As for strings, it is very seldom that you find interesting alternative implementations: the only one I can think of is a rope. Interestingly, C++11 now allows you to override string literals, so you can actually do this.
> The way the do notation syntax (used by most people for describing monads) in Haskell translates to function application allows you to do some fairly interesting things with syntax abuse.
Sure but it's not syntax redefinition.
> Interestingly, C++11 now allows you to override string literals, so you can actually do this.
You still have a literal string notation. Literal notations don't have to impede multiple implemetations, and the truth is there is generally a primary representation used for the vast majority of cases (even if that representation is a cluster class and flexible under the interface).

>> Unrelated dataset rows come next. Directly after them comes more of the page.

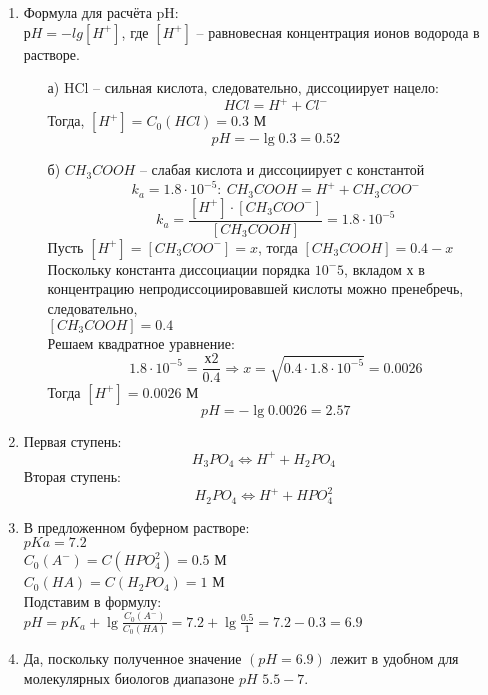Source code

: \solutionSection

\begin{enumerate}
    \item 
    Формула для расчёта pH:\\
    $рH = -lg[H^+]$, где $[H^+]$ – равновесная концентрация ионов водорода в растворе.
    \begin{enumerate}
    \item[а)] HCl – сильная кислота, следовательно, диссоциирует нацело:
    $$HCl = H^+ + Cl^-$$
    Тогда, $[H^+] = C_0(HCl) = 0.3$ М\\
    $$pH = - \lg0.3 = 0.52$$
    \item[б)] $CH_3COOH$ – слабая кислота и диссоциирует с константой 
    $$k_a = 1.8\cdot 10^{-5}: \: CH_3COOH = H^+ + CH_3COO^-$$
    $$k_a = \frac{[H^+]\cdot[CH_3COO^-]}{[CH_3COOH]} = 1.8\cdot10^{-5}$$
    Пусть $[H^+] = [CH_3COO^-] = x$, тогда $[CH_3COOH] = 0.4 - x$\\
    Поскольку константа диссоциации порядка $10^-5$, вкладом х в концентрацию непродиссоциировавшей кислоты можно пренебречь, следовательно,\\$[CH_3COOH] = 0.4$\\
    Решаем квадратное уравнение:\\
    $$1.8\cdot10^{-5} = \frac{х2}{0.4} \Rightarrow x =\sqrt{0.4\cdot1.8\cdot10^{-5}} = 0.0026$$
    Тогда $[H^+] = 0.0026$ М\\
    $$pH = - \lg0.0026 = 2.57$$
    \end{enumerate}
    \item Первая ступень:\\
    $$H_3PO_4  \Leftrightarrow H^+ + H_2PO_4$$
    Вторая ступень:\\
    $$H_2PO_4  \Leftrightarrow H^+ + HPO_4^2$$
    \item В предложенном буферном растворе:\\
    $pKa = 7.2$\\
    $C_0(A^-) = C(HPO_4^2) = 0.5$ М\\
    $C_0(HA) = C(H_2PO_4) = 1$ М\\
    Подставим в формулу:\\
    $pH = pK_a + \lg\frac{C_0(A^-)}{C_0(HA)} = 7.2 + \lg\frac{0.5}{1} = 7.2 - 0.3 = 6.9$
    \item Да, поскольку полученное значение $(pH = 6.9)$ лежит в удобном для молекулярных биологов диапазоне $pH$ $5.5 - 7$. 
    \end{enumerate}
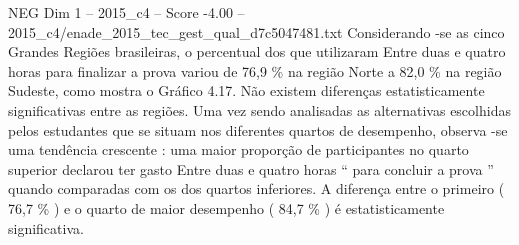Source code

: \begin{textsample}{NEG Dim 1 – 2015\_c4 – Score -4.00 – 2015\_c4/enade\_2015\_tec\_gest\_qual\_d7c5047481.txt}
Considerando -se as cinco Grandes Regiões brasileiras, o percentual dos que utilizaram Entre duas e quatro horas para finalizar a prova variou de 76,9 \% na região Norte a 82,0 \% na região Sudeste, como mostra o Gráfico 4.17.
Não existem diferenças estatisticamente significativas entre as regiões.
Uma vez sendo analisadas as alternativas escolhidas pelos estudantes que se situam nos diferentes quartos de desempenho, observa -se uma tendência crescente : uma maior proporção de participantes no quarto superior declarou ter gasto Entre duas e quatro horas “ para concluir a prova ” quando comparadas com os dos quartos inferiores.
A diferença entre o primeiro ( 76,7 \% ) e o quarto de maior desempenho ( 84,7 \% ) é estatisticamente significativa.

\end{textsample}
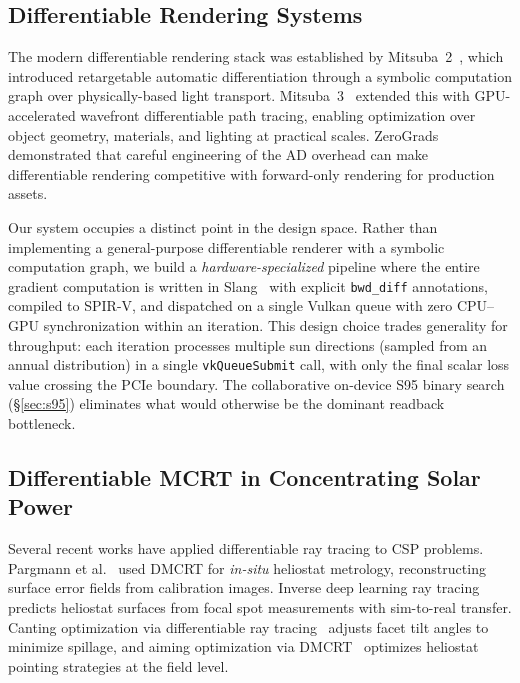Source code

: \documentclass{CVM}
\begin{document}
\subsection{Differentiable Rendering Systems}

The modern differentiable rendering stack was established by Mitsuba~2~\cite{mitsuba2},
which introduced retargetable automatic differentiation through a symbolic
computation graph over physically-based light transport. Mitsuba~3~\cite{mitsuba3}
extended this with GPU-accelerated wavefront differentiable path tracing,
enabling optimization over object geometry, materials, and lighting at
practical scales. ZeroGrads~\cite{zerograds} demonstrated that careful
engineering of the AD overhead can make differentiable rendering competitive
with forward-only rendering for production assets.

Our system occupies a distinct point in the design space. Rather than
implementing a general-purpose differentiable renderer with a symbolic
computation graph, we build a \emph{hardware-specialized} pipeline where the
entire gradient computation is written in Slang~\cite{slang} with explicit
\verb|bwd_diff| annotations, compiled to SPIR-V, and dispatched on a single
Vulkan queue with zero CPU--GPU synchronization within an iteration. This
design choice trades generality for throughput: each iteration processes
multiple sun directions (sampled from an annual distribution) in a single
\verb|vkQueueSubmit| call, with only the final scalar loss value crossing the
PCIe boundary. The collaborative on-device S95 binary search
(\S\ref{sec:s95}) eliminates what would otherwise be the dominant readback
bottleneck.

\subsection{Differentiable MCRT in Concentrating Solar Power}

Several recent works have applied differentiable ray tracing to CSP problems.
Pargmann et al.~\cite{pargmann2024} used DMCRT for \emph{in-situ} heliostat
metrology, reconstructing surface error fields from calibration images.
Inverse deep learning ray tracing~\cite{inverse2025a,inverse2025b} predicts
heliostat surfaces from focal spot measurements with sim-to-real transfer.
Canting optimization via differentiable ray tracing~\cite{canting2025}
adjusts facet tilt angles to minimize spillage, and aiming optimization via
DMCRT~\cite{aiming2025} optimizes heliostat pointing strategies at the field
level.
\end{document}
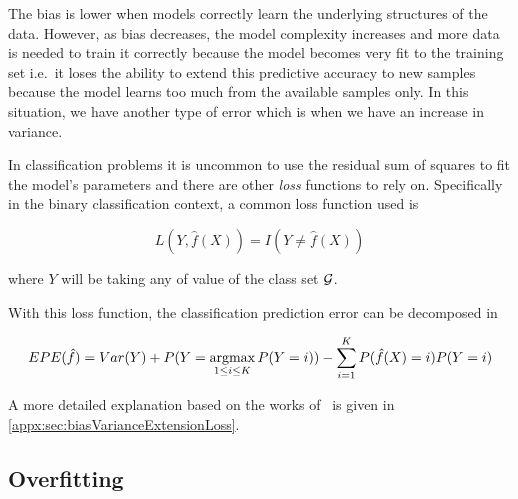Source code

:The bias is lower when models correctly learn the underlying structures of the data.
However, as bias decreases, the model complexity increases and more data is needed to train it correctly because the model becomes very fit to the training set i.e.\ it loses the ability to extend this predictive accuracy to new samples because the model learns too much from the available samples only.
In this situation, we have another type of error which is when we have an increase in variance.



In classification problems it is uncommon to use the residual sum of squares to fit the model's parameters and there are other \textit{loss} functions to rely on.
Specifically in the binary classification context, a common loss function used is

\begin{equation}
L(Y, \hat{f}(X)) = I(Y \neq \hat{f}(X))
\end{equation}\label{eq:classificationLossFunction}

where $Y$ will be taking any of value of the class set $\operatorname{\mathcal{G}}$.

With this loss function, the classification prediction error can be decomposed in

\begin{equation}
EPE( \hat{f} ) = Var(Y) + P(Y=\operatorname*{argmax}_{1\leq i \leq K} P(Y=i)) - \sum_{i=1}^K P(\hat{f}(X) =i)P(Y=i)
\end{equation}

A more detailed explanation based on the works of~\citep{james-biasVarianceGeneral} is given in \cref{appx:sec:biasVarianceExtensionLoss}.

\subsection{Overfitting}\label{subsection-overfitting}

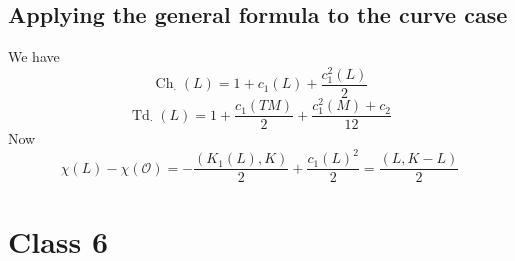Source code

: \subsection{Applying the general formula to the curve case}

We have
\[\operatorname{Ch}_{\cdot}(L)=1+c_1(L)+\frac{c_1^2(L)}{2}\]
\[\operatorname{Td}_{\cdot}(L)=1+\frac{c_1(TM)}{2}+\frac{c_1^2(M)+c_2}{12}\]
Now
\[\chi(L)-\chi(\mathcal{O})=-\frac{(K_1(L),K)}{2}+\frac{c_1(L)^2}{2}=\frac{(L,K-L)}{2}\]





\section{Class 6}





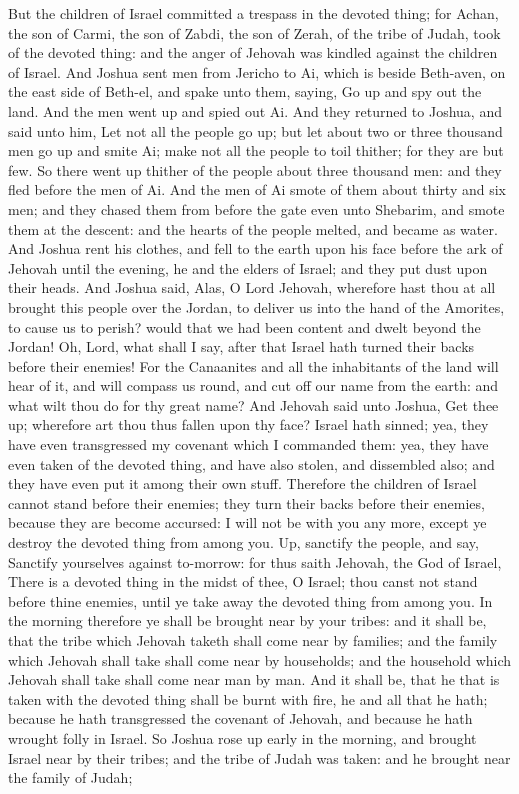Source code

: But the children of Israel committed a trespass in the devoted thing; for Achan, the son of Carmi, the son of Zabdi, the son of Zerah, of the tribe of Judah, took of the devoted thing: and the anger of Jehovah was kindled against the children of Israel.  And Joshua sent men from Jericho to Ai, which is beside Beth-aven, on the east side of Beth-el, and spake unto them, saying, Go up and spy out the land. And the men went up and spied out Ai. And they returned to Joshua, and said unto him, Let not all the people go up; but let about two or three thousand men go up and smite Ai; make not all the people to toil thither; for they are but few. So there went up thither of the people about three thousand men: and they fled before the men of Ai. And the men of Ai smote of them about thirty and six men; and they chased them from before the gate even unto Shebarim, and smote them at the descent: and the hearts of the people melted, and became as water.  And Joshua rent his clothes, and fell to the earth upon his face before the ark of Jehovah until the evening, he and the elders of Israel; and they put dust upon their heads. And Joshua said, Alas, O Lord Jehovah, wherefore hast thou at all brought this people over the Jordan, to deliver us into the hand of the Amorites, to cause us to perish? would that we had been content and dwelt beyond the Jordan! Oh, Lord, what shall I say, after that Israel hath turned their backs before their enemies! For the Canaanites and all the inhabitants of the land will hear of it, and will compass us round, and cut off our name from the earth: and what wilt thou do for thy great name?  And Jehovah said unto Joshua, Get thee up; wherefore art thou thus fallen upon thy face? Israel hath sinned; yea, they have even transgressed my covenant which I commanded them: yea, they have even taken of the devoted thing, and have also stolen, and dissembled also; and they have even put it among their own stuff. Therefore the children of Israel cannot stand before their enemies; they turn their backs before their enemies, because they are become accursed: I will not be with you any more, except ye destroy the devoted thing from among you. Up, sanctify the people, and say, Sanctify yourselves against to-morrow: for thus saith Jehovah, the God of Israel, There is a devoted thing in the midst of thee, O Israel; thou canst not stand before thine enemies, until ye take away the devoted thing from among you. In the morning therefore ye shall be brought near by your tribes: and it shall be, that the tribe which Jehovah taketh shall come near by families; and the family which Jehovah shall take shall come near by households; and the household which Jehovah shall take shall come near man by man. And it shall be, that he that is taken with the devoted thing shall be burnt with fire, he and all that he hath; because he hath transgressed the covenant of Jehovah, and because he hath wrought folly in Israel.  So Joshua rose up early in the morning, and brought Israel near by their tribes; and the tribe of Judah was taken: and he brought near the family of Judah; 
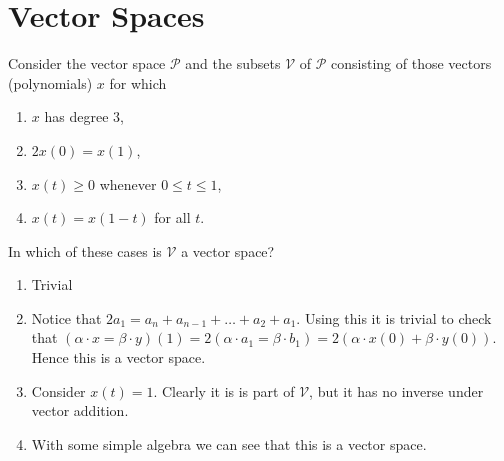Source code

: \section{Vector Spaces}


\setcounter{problem}{4}
\begin{problem}
  Consider the vector space $\mathcal{P}$ and the subsets $\mathcal{V}$ of $\mathcal{P}$ consisting of those vectors (polynomials) $x$ for which
  \begin{enumerate}[label=(\alph*)]
    \item $x$ has degree $3$,
    \item $2x(0) = x(1)$,
    \item $x(t) \ge 0$ whenever $0 \le t \le 1$,
    \item $x(t) = x(1 - t)$ for all $t$.
  \end{enumerate}
  In which of these cases is $\mathcal{V}$ a vector space?
\end{problem}

\begin{solution}
  \begin{enumerate}[label=(\alph*)]
    \item Trivial
    \item Notice that $2a_1 = a_n + a_{n - 1} + \ldots + a_2 + a_1$.
      Using this it is trivial to check that $(\alpha \cdot x = \beta \cdot y)(1) = 2(\alpha \cdot a_1 = \beta \cdot b_1) = 2(\alpha \cdot x(0) + \beta \cdot y(0))$.
      Hence this is a vector space.
    \item Consider $x(t) = 1$.
      Clearly it is is part of $\mathcal{V}$, but it has no inverse under vector addition.
    \item With some simple algebra we can see that this is a vector space.
  \end{enumerate}
\end{solution}


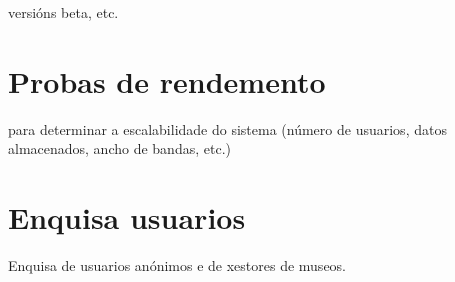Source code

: versións beta, etc.

\section{Probas de rendemento}

para determinar a escalabilidade do sistema (número de usuarios, datos almacenados, ancho de bandas, etc.)


\section{Enquisa usuarios}

Enquisa de usuarios anónimos e de xestores de museos.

In Cocoa, the primary sequence and maps are NSArray and NSDictionary, what would be the issue with making those literal? And one of your objections is
> When this suddenly matters, you are in the situation where what you want to be able to do is to make a very small modification to areas of your code where you need to select a different algorithm, in order to get the different result; you don't want to be forced to rewrite half your code to use a different syntax just because it was slow
But that makes no sense: as long as all equivalent containers implement the same interface (which they do, or you can't swap them anyway) that creating an object be done with a literal or with a constructor and a bunch of messages has no influence on the rest of the code, the only thing you need to change is the initialization code in both cases.
Hell, a smart enough editor can even swap between the literal and the "constructor" versions of a given collection (IntelliJ can do that for Python dicts, for instance). Not to mention in many cases the non-literal can just take the literal as a parameter, if the collection with a literal syntax has been well chosen, that way you get your cake eat it.
As for strings, it is very seldom that you find interesting alternative implementations: the only one I can think of is a rope. Interestingly, C++11 now allows you to override string literals, so you can actually do this.